Questa, per sommi capi, la trama di questo settimo romanzo del premio Pulitzer Cunningham, grande talento della letteratura a stelle e strisce, che anche in Al limite della notte dà grande prova di bravura e di estro narrativo. La prima forte sensazione che il lettore prova entrando in questo romanzo è l’atmosfera fortemente newyorkese che permea tutto il libro. Sarà che il mondo delle gallerie d’arte e delle avanguardie è spesso, in questi anni, visto come aspetto peculiare della grande mela, ma anche tanti piccoli vezzi quali prepararsi un cocktail in casa prima di ordinare la cena da un take away, sono tasselli di cultura tipicamente di New York.

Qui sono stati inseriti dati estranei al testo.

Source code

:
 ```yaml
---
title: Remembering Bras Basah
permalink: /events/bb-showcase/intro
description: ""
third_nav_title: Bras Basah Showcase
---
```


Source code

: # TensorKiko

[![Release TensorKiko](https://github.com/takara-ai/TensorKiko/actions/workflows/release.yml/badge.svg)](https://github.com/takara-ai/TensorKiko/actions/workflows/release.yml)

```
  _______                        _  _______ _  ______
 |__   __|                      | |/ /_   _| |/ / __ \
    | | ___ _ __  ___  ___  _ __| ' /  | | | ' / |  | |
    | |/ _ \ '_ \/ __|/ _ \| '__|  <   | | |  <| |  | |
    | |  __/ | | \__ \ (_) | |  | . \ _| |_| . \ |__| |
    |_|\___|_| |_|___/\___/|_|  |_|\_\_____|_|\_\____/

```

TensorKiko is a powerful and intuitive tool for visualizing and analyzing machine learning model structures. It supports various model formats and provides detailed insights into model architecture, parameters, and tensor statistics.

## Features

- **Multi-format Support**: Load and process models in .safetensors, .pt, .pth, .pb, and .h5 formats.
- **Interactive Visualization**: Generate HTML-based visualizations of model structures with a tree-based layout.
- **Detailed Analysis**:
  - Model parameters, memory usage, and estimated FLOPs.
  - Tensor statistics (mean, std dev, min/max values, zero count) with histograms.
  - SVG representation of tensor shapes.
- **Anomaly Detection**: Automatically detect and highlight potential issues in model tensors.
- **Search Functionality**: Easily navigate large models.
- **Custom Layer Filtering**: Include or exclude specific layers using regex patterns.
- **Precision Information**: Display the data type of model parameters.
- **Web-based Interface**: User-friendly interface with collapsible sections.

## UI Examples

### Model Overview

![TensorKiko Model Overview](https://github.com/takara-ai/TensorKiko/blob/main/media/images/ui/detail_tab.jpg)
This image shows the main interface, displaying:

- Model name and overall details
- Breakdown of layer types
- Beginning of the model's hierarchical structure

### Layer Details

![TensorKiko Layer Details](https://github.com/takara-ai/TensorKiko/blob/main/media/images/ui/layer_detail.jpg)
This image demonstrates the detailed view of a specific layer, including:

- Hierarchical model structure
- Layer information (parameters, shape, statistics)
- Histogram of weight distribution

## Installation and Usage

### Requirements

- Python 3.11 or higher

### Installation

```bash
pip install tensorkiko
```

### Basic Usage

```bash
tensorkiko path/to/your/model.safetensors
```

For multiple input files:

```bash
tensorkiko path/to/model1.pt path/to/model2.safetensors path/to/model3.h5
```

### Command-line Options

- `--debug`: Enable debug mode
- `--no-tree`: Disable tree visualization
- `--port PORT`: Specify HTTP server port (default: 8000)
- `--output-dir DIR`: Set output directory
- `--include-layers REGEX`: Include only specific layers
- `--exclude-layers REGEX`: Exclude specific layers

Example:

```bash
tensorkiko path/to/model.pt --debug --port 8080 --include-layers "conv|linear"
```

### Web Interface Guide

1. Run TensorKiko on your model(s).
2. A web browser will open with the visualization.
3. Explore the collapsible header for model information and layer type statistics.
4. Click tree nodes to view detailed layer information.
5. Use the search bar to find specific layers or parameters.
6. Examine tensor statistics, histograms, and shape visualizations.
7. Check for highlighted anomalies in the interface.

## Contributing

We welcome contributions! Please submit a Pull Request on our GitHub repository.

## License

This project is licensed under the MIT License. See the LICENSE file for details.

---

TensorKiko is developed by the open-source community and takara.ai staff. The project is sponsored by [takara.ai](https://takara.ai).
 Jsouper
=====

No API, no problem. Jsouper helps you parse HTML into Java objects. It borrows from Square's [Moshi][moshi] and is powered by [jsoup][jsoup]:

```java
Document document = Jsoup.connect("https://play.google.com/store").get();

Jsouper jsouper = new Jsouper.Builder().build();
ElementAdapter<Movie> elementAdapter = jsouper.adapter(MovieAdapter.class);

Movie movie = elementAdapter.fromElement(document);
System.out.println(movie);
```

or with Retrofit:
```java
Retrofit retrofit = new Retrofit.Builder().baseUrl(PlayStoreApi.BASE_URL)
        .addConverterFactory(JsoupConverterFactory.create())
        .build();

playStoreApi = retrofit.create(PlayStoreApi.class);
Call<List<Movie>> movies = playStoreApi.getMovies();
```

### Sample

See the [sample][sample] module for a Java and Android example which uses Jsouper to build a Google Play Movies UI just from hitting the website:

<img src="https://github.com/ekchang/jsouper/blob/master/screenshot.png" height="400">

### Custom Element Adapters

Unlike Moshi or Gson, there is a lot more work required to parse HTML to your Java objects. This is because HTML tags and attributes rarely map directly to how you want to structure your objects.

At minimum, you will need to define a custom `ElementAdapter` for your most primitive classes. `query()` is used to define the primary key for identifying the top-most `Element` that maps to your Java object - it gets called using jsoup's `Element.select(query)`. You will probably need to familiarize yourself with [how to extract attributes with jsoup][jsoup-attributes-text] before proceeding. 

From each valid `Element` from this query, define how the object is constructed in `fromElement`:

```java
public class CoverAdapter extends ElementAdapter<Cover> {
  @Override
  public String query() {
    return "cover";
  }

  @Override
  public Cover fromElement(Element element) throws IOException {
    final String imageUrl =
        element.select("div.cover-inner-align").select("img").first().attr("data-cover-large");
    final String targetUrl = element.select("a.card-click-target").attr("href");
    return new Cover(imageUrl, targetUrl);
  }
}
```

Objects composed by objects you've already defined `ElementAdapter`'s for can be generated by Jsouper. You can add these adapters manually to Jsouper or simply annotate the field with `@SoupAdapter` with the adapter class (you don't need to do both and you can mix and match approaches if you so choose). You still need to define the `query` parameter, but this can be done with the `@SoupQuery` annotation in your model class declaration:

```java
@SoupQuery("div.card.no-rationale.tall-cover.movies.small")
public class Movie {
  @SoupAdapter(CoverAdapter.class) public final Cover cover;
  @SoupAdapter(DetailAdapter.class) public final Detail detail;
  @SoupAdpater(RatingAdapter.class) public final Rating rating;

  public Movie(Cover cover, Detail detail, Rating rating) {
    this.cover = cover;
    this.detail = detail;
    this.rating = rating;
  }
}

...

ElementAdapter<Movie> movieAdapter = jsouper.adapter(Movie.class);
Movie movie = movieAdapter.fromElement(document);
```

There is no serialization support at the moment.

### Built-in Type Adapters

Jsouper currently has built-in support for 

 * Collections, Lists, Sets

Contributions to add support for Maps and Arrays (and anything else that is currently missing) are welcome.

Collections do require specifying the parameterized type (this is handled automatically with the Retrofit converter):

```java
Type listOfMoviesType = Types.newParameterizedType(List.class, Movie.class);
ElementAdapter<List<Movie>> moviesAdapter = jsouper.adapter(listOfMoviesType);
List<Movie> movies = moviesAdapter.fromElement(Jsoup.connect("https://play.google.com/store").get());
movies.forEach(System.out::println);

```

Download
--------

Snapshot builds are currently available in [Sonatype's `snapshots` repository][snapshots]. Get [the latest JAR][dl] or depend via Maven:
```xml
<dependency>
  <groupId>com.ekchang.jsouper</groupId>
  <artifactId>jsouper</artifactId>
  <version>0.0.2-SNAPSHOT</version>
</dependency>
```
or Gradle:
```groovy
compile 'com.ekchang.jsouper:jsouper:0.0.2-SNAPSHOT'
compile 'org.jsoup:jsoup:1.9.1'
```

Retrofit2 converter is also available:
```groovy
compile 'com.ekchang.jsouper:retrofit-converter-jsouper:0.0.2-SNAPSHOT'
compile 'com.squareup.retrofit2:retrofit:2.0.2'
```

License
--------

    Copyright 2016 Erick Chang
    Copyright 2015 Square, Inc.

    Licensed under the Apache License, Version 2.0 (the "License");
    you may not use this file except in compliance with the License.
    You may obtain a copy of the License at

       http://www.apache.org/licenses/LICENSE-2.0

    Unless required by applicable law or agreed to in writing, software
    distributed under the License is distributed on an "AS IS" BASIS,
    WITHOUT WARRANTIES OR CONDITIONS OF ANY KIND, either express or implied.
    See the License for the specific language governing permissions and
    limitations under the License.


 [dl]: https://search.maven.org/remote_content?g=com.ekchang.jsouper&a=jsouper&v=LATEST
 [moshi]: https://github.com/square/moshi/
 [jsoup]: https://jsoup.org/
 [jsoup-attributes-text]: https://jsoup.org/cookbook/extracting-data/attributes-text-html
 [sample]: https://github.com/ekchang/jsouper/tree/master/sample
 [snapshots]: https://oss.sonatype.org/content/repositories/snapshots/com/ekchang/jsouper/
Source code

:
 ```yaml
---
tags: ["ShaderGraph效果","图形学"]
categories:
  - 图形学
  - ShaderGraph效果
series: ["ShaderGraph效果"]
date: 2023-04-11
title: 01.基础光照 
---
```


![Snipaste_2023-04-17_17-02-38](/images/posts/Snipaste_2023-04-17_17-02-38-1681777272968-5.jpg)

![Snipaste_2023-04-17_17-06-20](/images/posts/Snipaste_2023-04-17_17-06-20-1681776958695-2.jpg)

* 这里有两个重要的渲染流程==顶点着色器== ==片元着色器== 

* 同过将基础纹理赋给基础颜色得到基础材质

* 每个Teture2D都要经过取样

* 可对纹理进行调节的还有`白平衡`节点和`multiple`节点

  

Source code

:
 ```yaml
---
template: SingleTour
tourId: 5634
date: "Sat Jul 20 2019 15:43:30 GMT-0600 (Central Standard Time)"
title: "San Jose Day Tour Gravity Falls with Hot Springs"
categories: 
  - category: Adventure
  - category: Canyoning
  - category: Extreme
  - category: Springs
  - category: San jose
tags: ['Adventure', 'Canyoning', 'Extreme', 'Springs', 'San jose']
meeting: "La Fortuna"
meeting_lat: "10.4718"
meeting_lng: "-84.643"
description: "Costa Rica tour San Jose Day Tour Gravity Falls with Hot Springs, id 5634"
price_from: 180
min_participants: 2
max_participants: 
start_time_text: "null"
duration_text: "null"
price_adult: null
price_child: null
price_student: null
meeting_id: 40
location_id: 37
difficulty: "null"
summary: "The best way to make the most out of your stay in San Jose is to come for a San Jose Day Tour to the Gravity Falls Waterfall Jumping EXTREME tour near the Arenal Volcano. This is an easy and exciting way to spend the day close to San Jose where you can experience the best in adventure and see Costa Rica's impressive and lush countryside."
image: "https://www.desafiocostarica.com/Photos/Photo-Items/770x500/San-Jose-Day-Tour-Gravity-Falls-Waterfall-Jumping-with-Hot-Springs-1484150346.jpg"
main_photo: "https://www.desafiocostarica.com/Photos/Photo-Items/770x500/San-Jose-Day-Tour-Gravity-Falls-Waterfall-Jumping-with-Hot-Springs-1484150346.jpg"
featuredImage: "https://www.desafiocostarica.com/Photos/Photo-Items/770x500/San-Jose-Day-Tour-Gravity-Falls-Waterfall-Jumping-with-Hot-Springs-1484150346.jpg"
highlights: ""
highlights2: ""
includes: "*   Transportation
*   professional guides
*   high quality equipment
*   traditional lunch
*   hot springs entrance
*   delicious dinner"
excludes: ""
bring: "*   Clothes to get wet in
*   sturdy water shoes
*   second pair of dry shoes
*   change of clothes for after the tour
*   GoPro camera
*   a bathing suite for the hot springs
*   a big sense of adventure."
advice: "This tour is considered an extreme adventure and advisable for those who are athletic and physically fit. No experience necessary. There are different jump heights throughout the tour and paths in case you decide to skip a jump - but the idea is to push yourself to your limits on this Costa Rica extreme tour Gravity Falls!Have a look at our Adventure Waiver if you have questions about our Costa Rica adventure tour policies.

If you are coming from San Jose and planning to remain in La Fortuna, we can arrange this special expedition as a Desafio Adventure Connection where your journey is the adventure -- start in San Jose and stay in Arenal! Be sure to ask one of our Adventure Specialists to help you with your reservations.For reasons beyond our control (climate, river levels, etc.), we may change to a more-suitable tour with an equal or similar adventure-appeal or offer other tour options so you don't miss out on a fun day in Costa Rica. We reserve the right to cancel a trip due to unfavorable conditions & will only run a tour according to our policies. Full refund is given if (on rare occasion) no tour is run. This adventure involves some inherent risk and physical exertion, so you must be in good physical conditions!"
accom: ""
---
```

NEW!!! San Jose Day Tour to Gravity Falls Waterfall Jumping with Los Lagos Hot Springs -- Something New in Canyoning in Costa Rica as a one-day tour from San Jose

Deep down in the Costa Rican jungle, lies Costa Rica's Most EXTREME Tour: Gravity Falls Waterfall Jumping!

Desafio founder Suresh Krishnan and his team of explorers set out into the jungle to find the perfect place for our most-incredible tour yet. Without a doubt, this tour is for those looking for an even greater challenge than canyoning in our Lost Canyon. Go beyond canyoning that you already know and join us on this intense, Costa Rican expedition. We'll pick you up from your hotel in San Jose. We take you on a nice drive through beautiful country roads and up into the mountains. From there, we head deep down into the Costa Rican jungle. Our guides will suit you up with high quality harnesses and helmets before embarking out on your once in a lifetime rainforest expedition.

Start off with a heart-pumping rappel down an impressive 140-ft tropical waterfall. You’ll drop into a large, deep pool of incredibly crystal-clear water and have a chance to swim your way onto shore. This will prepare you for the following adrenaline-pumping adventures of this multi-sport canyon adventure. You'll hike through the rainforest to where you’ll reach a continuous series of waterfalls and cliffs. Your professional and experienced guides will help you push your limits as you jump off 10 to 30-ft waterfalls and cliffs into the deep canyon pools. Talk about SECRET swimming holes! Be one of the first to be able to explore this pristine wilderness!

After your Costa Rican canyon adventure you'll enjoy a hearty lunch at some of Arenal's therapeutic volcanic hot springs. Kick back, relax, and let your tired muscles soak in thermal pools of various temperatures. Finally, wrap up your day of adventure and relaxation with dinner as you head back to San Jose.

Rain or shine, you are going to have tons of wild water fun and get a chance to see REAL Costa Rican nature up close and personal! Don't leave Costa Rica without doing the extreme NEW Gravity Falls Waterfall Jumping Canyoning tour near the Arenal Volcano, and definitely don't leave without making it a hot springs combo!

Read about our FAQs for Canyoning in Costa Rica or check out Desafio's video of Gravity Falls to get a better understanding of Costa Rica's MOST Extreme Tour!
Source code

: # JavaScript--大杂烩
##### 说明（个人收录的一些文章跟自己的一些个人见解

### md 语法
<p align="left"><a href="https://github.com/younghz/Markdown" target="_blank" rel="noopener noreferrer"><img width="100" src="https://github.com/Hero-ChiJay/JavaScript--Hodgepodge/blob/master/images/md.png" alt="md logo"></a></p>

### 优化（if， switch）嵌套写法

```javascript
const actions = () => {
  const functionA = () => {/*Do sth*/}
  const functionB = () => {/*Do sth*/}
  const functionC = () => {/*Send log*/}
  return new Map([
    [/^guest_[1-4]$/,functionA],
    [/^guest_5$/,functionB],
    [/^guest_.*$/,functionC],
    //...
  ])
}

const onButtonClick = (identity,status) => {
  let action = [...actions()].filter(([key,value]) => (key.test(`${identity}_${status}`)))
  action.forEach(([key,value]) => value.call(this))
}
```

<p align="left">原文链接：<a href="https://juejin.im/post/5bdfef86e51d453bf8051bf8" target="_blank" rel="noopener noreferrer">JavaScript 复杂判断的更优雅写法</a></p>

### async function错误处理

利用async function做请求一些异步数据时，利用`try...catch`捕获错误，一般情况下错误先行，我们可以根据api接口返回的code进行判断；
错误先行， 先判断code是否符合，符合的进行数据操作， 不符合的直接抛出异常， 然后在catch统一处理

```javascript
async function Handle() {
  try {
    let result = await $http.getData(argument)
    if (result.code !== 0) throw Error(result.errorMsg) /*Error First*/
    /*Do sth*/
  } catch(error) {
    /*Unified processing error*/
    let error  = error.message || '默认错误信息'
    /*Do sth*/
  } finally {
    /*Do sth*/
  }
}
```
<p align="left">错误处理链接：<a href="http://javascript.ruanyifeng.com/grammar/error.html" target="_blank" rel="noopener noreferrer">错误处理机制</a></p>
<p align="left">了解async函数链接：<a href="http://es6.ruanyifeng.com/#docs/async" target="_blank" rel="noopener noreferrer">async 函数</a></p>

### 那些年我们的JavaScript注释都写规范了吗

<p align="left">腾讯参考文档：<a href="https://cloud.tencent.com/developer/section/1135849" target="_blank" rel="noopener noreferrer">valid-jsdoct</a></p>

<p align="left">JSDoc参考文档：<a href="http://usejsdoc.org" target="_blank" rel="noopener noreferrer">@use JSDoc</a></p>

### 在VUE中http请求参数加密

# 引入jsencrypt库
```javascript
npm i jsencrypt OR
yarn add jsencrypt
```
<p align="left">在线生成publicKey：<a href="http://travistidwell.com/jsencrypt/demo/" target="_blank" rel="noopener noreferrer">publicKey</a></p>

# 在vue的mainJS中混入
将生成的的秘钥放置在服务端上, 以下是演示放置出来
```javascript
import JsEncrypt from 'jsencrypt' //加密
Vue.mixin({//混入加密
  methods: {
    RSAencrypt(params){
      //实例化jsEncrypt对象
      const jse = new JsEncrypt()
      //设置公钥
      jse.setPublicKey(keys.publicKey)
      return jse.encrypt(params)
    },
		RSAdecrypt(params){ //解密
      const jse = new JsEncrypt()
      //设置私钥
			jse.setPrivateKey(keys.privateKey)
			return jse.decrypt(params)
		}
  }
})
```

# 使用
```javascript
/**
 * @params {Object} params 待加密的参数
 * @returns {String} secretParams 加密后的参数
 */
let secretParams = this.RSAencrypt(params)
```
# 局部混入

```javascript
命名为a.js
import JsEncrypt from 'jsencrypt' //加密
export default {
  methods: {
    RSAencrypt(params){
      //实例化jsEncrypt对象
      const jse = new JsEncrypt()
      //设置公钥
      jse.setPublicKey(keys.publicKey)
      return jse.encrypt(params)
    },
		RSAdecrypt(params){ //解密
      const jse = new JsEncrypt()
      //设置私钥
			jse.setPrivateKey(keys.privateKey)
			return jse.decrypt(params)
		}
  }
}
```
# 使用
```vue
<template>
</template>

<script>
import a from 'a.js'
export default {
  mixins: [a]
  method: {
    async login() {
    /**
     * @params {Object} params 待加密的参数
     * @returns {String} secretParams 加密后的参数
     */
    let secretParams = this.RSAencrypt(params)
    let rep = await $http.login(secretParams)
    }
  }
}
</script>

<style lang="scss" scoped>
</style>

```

Sembra di vedere i due protagonisti che bevono da una coppa martini nel loro salotto ritratti in una delle celebri vignette del New Yorker. Anche la descrizione dell’appartamento, degli abiti, insomma tutto contribuisce a rafforzare l’idea che i fatti possono svolgersi esclusivamente a New York. Questo per l’atmosfera generale, la scrittura, la costruzione delle frasi, invece rivela una eleganza notevole, frasi assumono per magia tinte mauve, o sfumano verso l’indaco, tutto grazie alla magia della penna di Cunningham. Il libro è da leggere due volte, la prima per capire l’architettura dell’opera, per capirne appieno gli intrecci della trama e i risvolti del non detto in contrapposizione con quanto affermato, la seconda volta per assaporarne le frasi, gustarle con piacere, lasciarsi inebriare dall’eleganza delle metafore, o delle immagini, colpiti dal perfetto incastro dei flashback, o dal preciso ticchettare delle parti di riflessione o intimiste.
E immersa nella bellezza della costruzione di questo romanzo vi è l’anima vera del libro, quella incertezza che serpeggia nella vita di chiunque, quel senso di precarietà che resta acquattato nell’ombra e poi ci si svela improvviso coi suoi denti aguzzi ad azzannare quel che ci si è costruito, con fatica, impegno, ma anche nascondendo a noi stessi ciò che siamo realmente, mentendo su quel che si ama per poter amare ciò che si desidera o ci conviene. Lo sguardo di Michael Cunningham è preciso, dolce ma inesorabile nel mettere a nudo le vite, nello squarciare il velo posto davanti le ipocrisie della società. La morte, nei romanzi di questo autore, è spesso in agguato, in questo caso è antecedente alla narrazione, ma vi è un altro tipo di morte, quello dell’assenza, della lontananza, e poi vi è una sorte di morte catartica, volta ad una resurrezione di un novello sé, modificato nell’intimo, spogliato del pregiudizio e mostrato al mondo con le sue debolezze e con le sue ferite. Quel che l’autore pare volerci insinuare nella mente è che le cose non sono esattamente come ce le aspettiamo, o abbiamo programmato che siano, ma neanche come paventiamo possano essere, semplicemente ci giungono addosso, e laddove pensiamo di essere più forti colgono le nostre debolezze.
Al limite della notte è un romanzo davvero bello, forte di una salda contemporaneità, vi si trova tutto quel che c’è di attuale, compresa la crisi economica, ma è ricco anche di quei valori – o disvalori – che sono immutati nel tempo, l’amore familiare, l’illusione di essere eternamente giovani, l’inganno e lo sfruttare i sentimenti a proprio vantaggio. In particolare Erry e Peter sono figure emblematiche di puer e senex che giungono a sovrapporre i loro ruoli, ottenendo esclusivamente l’intorbidirsi delle loro, seppur discutibili, purezze. Ed è forse proprio la purezza a venir violata nella nostra società contemporanea, ultimo baluardo che ci proteggeva da una deriva morale, è stata barattata per coprire un miserabile misfatto, e questa è forse una delle chiavi di questo romanzo, che non mancherà di parlare una lingua diversa a ciascun lettore, interpretando quelli che sono i suoi sogni più riposti o i sogni meglio celati.